Woman Drinks Nothing But Soda, Develops Heart Problem

Woman Drinks Nothing But Soda, Develops Heart Problem

Soda drinking is often suspect among the health conscious, and a report of the illness of a 31-year-old woman who drank only soda seems to be another datapoint on the list of potential health risks for heavy soda drinkers.

Despite her young age, the woman who drank nothing but soda developed some serious issues that may have been linked to her soft drink habit.

LiveScience looks at a case report presented this week at the European Heart Rhythm Association meeting in Athens, involving the woman, who lives in Monaco.
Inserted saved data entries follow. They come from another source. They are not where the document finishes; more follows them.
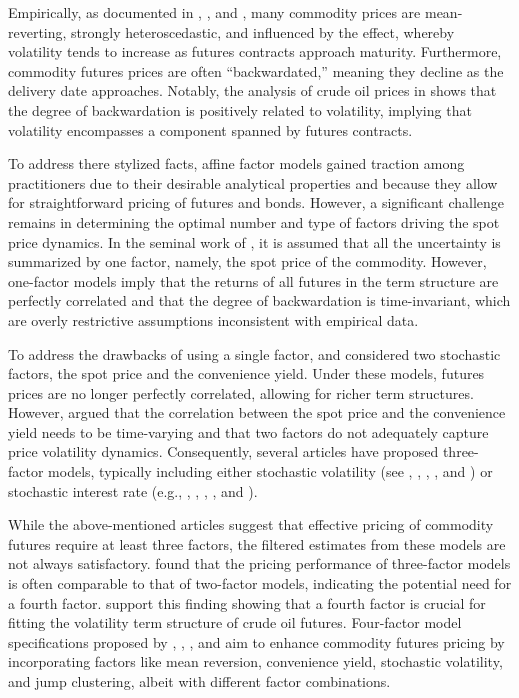 \documentclass{article}
\begin{document}
Empirically, as documented in \cite{litzenberger95}, \cite{duffie99}, and \cite{eydeland03}, many commodity prices are mean-reverting, strongly heteroscedastic, and influenced by the \cite{samuelson65} effect, whereby volatility tends to increase as futures contracts approach maturity. Furthermore, commodity futures prices are often ``backwardated,'' meaning they decline as the delivery date approaches. Notably, the analysis of crude oil prices in \cite{routledge00} shows that the degree of backwardation is positively related to volatility, implying that volatility encompasses a component spanned by futures contracts.

To address there stylized facts, affine factor models gained traction among practitioners due to their desirable analytical properties and because they allow for straightforward pricing of futures and bonds. However, a significant challenge remains in determining the optimal number and type of factors driving the spot price dynamics. In the seminal work of \cite{schwartz97}, it is assumed that all the uncertainty is summarized by one factor, namely, the spot price of the commodity. However, one-factor models imply that the returns of all futures in the term structure are perfectly correlated and that the degree of backwardation is time-invariant, which are overly restrictive assumptions inconsistent with empirical data.

To address the drawbacks of using a single factor, \cite{schwartz90} and \cite{schwartz97} considered two stochastic factors, the spot price and the convenience yield. Under these models, futures prices are no longer perfectly correlated, allowing for richer term structures. However, \cite{routledge00} argued that the correlation between the spot price and the convenience yield needs to be time-varying and that two factors do not adequately capture price volatility dynamics. Consequently, several articles have proposed three-factor models, typically including either stochastic volatility (see \cite{deng00}, \cite{geman05}, \cite{hikspoors08}, \cite{lutz10}, and \cite{hughen10}) or stochastic interest rate (e.g., \cite{cortazar94}, \cite{schwartz97}, \cite{cortazar03}, \cite{casassus05}, \cite{tang12} and \cite{mellios16}).

While the above-mentioned articles suggest that effective pricing of commodity futures require at least three factors, the filtered estimates from these models are not always satisfactory. \cite{hughen10} found that the pricing performance of three-factor models is often comparable to that of two-factor models, indicating the potential need for a fourth factor. \cite{cortazar06} support this finding showing that a fourth factor is crucial for fitting the volatility term structure of crude oil futures. Four-factor model specifications proposed by \cite{yan02}, \cite{schwartz09a}, \cite{schwartz09b}, and \cite{spinler17} aim to enhance commodity futures pricing by incorporating factors like mean reversion, convenience yield, stochastic volatility, and jump clustering, albeit with different factor combinations.
 
\end{document}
Prefer pop to water? So did she — the site explains that the case report detailed how the woman relied on soda for half her life to meet her hydration needs:

“The woman, who lives in Monaco, a small country near southern France, was brought to a hospital after she fainted. A blood test showed she had severely low potassium levels. And a test of her heart’s electrical activity revealed she had a condition called long QT syndrome, which can cause erratic heart beats.”

The post continues:

“The woman did not have a family history of heart or hormone problems. But she told her doctors that, since the age of 15, she had not drunk any water — soda (specifically cola) was the only liquid she consumed. She drank about 2 liters (2 quarts) of cola daily, she said.”

Even more compellingly, the woman’s symptoms — later linked to half a dozen similar reports of excess cola consumption and illness — resolved within a week, after she quit drinking soda.

Dr. Naima Zarqane, of Princess Grace Hospital Centre in Monaco and a researcher on the study, said:

One of the take-home messages is that cardiologists need to be aware of the connection between cola consumption and potassium loss, and should ask patients found to have QT prolongation about beverage habits.

Researchers say further studies in the vein of the one that references the woman who drank nothing but soda should examine the risks of potassium level depletion.